MATERIAL PROVIDED:
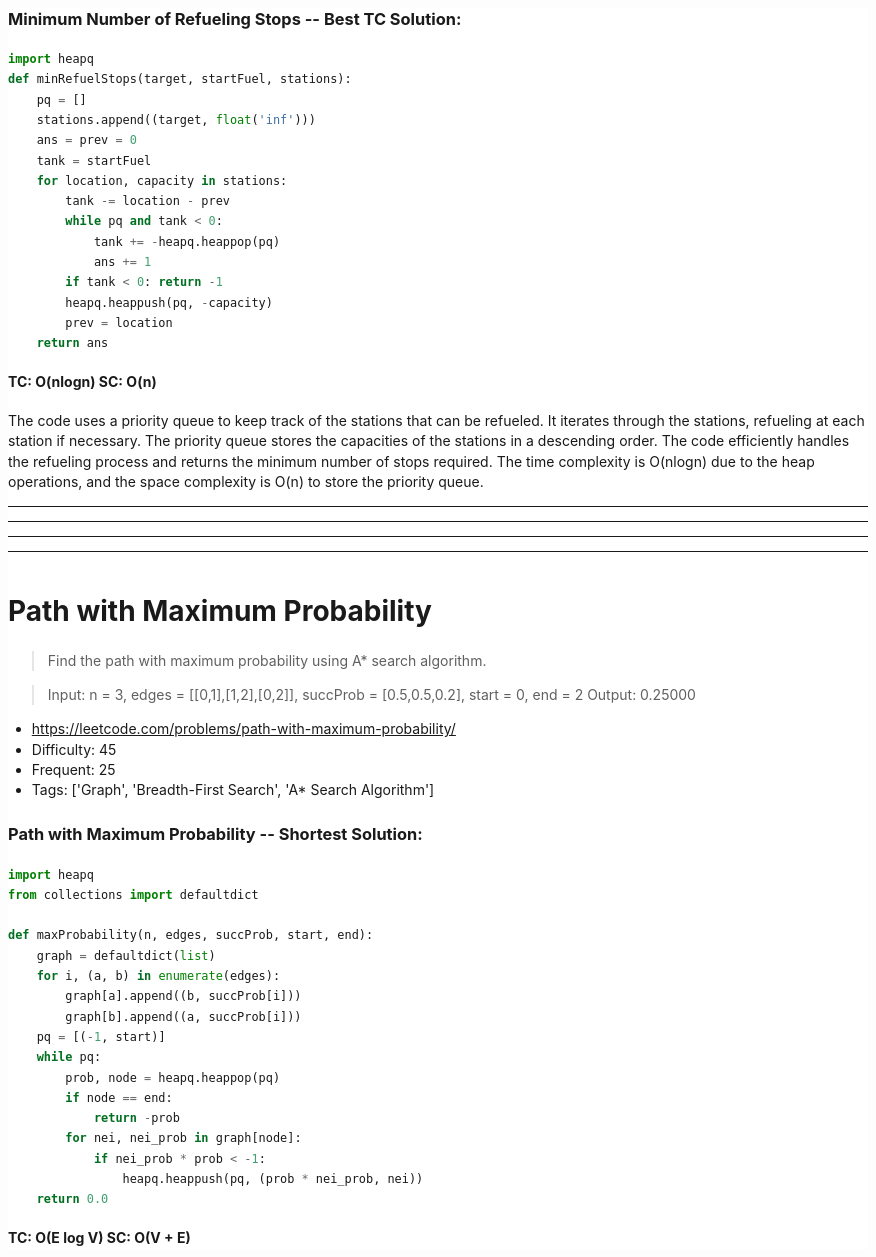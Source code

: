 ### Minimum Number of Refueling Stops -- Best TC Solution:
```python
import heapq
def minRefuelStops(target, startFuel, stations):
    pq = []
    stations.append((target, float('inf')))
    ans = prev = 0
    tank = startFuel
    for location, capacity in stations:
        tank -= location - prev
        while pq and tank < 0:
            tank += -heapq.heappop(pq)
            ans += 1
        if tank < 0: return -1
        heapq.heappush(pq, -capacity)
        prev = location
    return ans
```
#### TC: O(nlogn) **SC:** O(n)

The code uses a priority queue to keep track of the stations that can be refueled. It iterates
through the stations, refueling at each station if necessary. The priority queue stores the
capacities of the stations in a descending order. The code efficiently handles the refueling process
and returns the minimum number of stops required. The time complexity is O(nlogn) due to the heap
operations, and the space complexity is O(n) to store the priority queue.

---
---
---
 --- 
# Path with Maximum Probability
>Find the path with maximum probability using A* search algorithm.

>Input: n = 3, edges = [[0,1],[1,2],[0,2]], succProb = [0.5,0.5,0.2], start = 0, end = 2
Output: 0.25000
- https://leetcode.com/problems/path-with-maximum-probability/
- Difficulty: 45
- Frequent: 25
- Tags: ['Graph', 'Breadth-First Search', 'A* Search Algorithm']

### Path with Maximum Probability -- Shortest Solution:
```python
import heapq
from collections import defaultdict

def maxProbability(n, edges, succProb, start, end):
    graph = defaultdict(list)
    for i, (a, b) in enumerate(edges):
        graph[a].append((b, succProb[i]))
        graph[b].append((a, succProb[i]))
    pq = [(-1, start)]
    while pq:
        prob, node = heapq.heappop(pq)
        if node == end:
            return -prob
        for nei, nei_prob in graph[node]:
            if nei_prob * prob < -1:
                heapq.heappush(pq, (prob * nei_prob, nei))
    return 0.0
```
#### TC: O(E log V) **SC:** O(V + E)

WORK INSTRUCTION: With images omitted, retype the data word for word.

EXERCISE SOLUTION:
Source code

: ### Minimum Number of Refueling Stops -- Best TC Solution:
```python
import heapq
def minRefuelStops(target, startFuel, stations):
    pq = []
    stations.append((target, float('inf')))
    ans = prev = 0
    tank = startFuel
    for location, capacity in stations:
        tank -= location - prev
        while pq and tank < 0:
            tank += -heapq.heappop(pq)
            ans += 1
        if tank < 0: return -1
        heapq.heappush(pq, -capacity)
        prev = location
    return ans
```
#### TC: O(nlogn) **SC:** O(n)

The code uses a priority queue to keep track of the stations that can be refueled. It iterates
through the stations, refueling at each station if necessary. The priority queue stores the
capacities of the stations in a descending order. The code efficiently handles the refueling process
and returns the minimum number of stops required. The time complexity is O(nlogn) due to the heap
operations, and the space complexity is O(n) to store the priority queue.

---
---
---
 --- 
# Path with Maximum Probability
>Find the path with maximum probability using A* search algorithm.

>Input: n = 3, edges = [[0,1],[1,2],[0,2]], succProb = [0.5,0.5,0.2], start = 0, end = 2
Output: 0.25000
- https://leetcode.com/problems/path-with-maximum-probability/
- Difficulty: 45
- Frequent: 25
- Tags: ['Graph', 'Breadth-First Search', 'A* Search Algorithm']

### Path with Maximum Probability -- Shortest Solution:
```python
import heapq
from collections import defaultdict

def maxProbability(n, edges, succProb, start, end):
    graph = defaultdict(list)
    for i, (a, b) in enumerate(edges):
        graph[a].append((b, succProb[i]))
        graph[b].append((a, succProb[i]))
    pq = [(-1, start)]
    while pq:
        prob, node = heapq.heappop(pq)
        if node == end:
            return -prob
        for nei, nei_prob in graph[node]:
            if nei_prob * prob < -1:
                heapq.heappush(pq, (prob * nei_prob, nei))
    return 0.0
```
#### TC: O(E log V) **SC:** O(V + E)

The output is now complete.